In a typical piezoelectric inkjet printing system, the pressure pulses that eject liquid ink droplets are produced by applying an electric pulse to the piezoelectric devices, one of which is located within each of the inkjet channels. Each piezoelectric device is individually addressable to enable a firing signal to be generated and delivered for each piezoelectric device. The piezoelectric device deforms in response to receiving the firing signal, pressurizing a volume of liquid ink adjacent the piezoelectric device. As the ink is pressurized in a selected channel, a quantity of ink is displaced from the channel and a droplet of ink is mechanically ejected from the nozzle. The ejected droplets form an image on the image receiving member opposite the printhead. The respective channels from which the ink droplets are ejected are refilled by capillary action from an ink supply.
In some printers, the image receiving member is a rotating drum or belt coated with a release agent and the ink is a phase-change ink, which is solid at room temperature and transitions to a liquid phase at an elevated temperature. The printhead ejects droplets of liquid phase-change ink onto the rotating image receiving member to form an image, which is then transferred to a recording medium, such as paper. A drum maintenance unit or other release agent applicator prepares the image receiving member for receipt of the ejected ink by applying a layer of release agent to an imaging area on the image receiving member. The layer of release agent on the image receiving member forms a surface on which the ink image is formed and facilitates the transfer of the ink image from the receiving member to a recording medium. The transfer is generally conducted in a nip formed by the rotating image member and a rotating pressure roller, which is also known as a transfix roller. As the recording medium is transported through the nip, the fully formed image is transferred from the image receiving member to the recording medium and concurrently fixed thereon. This technique of using heat and pressure at a nip to transfer and fix an image to a recording medium passing through the nip is typically known as “transfixing.”

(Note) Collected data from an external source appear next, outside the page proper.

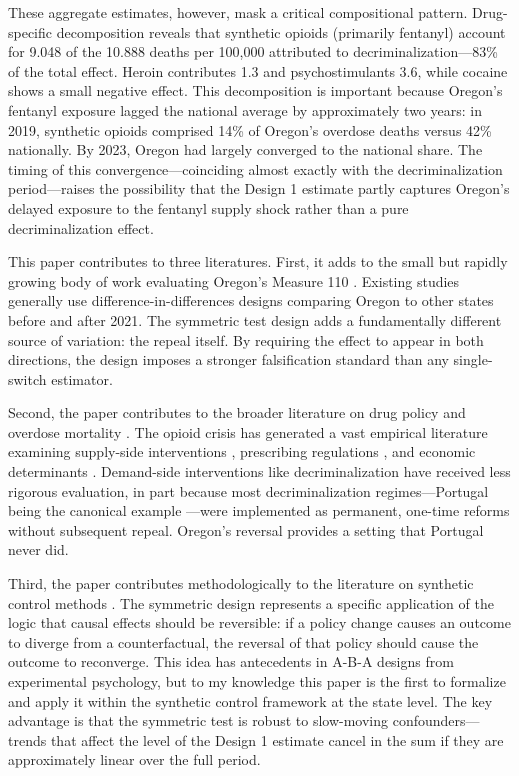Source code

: \documentclass[12pt]{article}
\begin{document}
These aggregate estimates, however, mask a critical compositional pattern. Drug-specific decomposition reveals that synthetic opioids (primarily fentanyl) account for 9.048 of the 10.888 deaths per 100,000 attributed to decriminalization---83\% of the total effect. Heroin contributes 1.3 and psychostimulants 3.6, while cocaine shows a small negative effect. This decomposition is important because Oregon's fentanyl exposure lagged the national average by approximately two years: in 2019, synthetic opioids comprised 14\% of Oregon's overdose deaths versus 42\% nationally. By 2023, Oregon had largely converged to the national share. The timing of this convergence---coinciding almost exactly with the decriminalization period---raises the possibility that the Design 1 estimate partly captures Oregon's delayed exposure to the fentanyl supply shock rather than a pure decriminalization effect.

This paper contributes to three literatures. First, it adds to the small but rapidly growing body of work evaluating Oregon's Measure 110 \citep{dave2023effects, doleac2023policy, mcginty2023decriminalization}. Existing studies generally use difference-in-differences designs comparing Oregon to other states before and after 2021. The symmetric test design adds a fundamentally different source of variation: the repeal itself. By requiring the effect to appear in both directions, the design imposes a stronger falsification standard than any single-switch estimator.

Second, the paper contributes to the broader literature on drug policy and overdose mortality \citep{maclean2022economic, schnell2024opioid}. The opioid crisis has generated a vast empirical literature examining supply-side interventions \citep{alpert2018supply}, prescribing regulations \citep{currie2019opioid}, and economic determinants \citep{hollingsworth2017opioids, ruhm2019drivers}. Demand-side interventions like decriminalization have received less rigorous evaluation, in part because most decriminalization regimes---Portugal being the canonical example \citep{hughes2010portuguese}---were implemented as permanent, one-time reforms without subsequent repeal. Oregon's reversal provides a setting that Portugal never did.

Third, the paper contributes methodologically to the literature on synthetic control methods \citep{abadie2021penalized, ferman2021synthetic}. The symmetric design represents a specific application of the logic that causal effects should be reversible: if a policy change causes an outcome to diverge from a counterfactual, the reversal of that policy should cause the outcome to reconverge. This idea has antecedents in A-B-A designs from experimental psychology, but to my knowledge this paper is the first to formalize and apply it within the synthetic control framework at the state level. The key advantage is that the symmetric test is robust to slow-moving confounders---trends that affect the level of the Design 1 estimate cancel in the sum if they are approximately linear over the full period.
\end{document}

The time required for image generation and transfer is controlled in an indirect printer by the frequency at which the inkjet ejectors can be operated, the overhead operations required to prepare the image receiving member and transfer the image from the image receiving member to recording media, and the number of revolutions of the image drum required for these processes. Reducing the number of revolutions of the image receiving member needed for each print can reduce the time required to print an image. Thus, printing in a manner that reduces the number of revolutions of the image receiving member would be beneficial to improved printer throughput.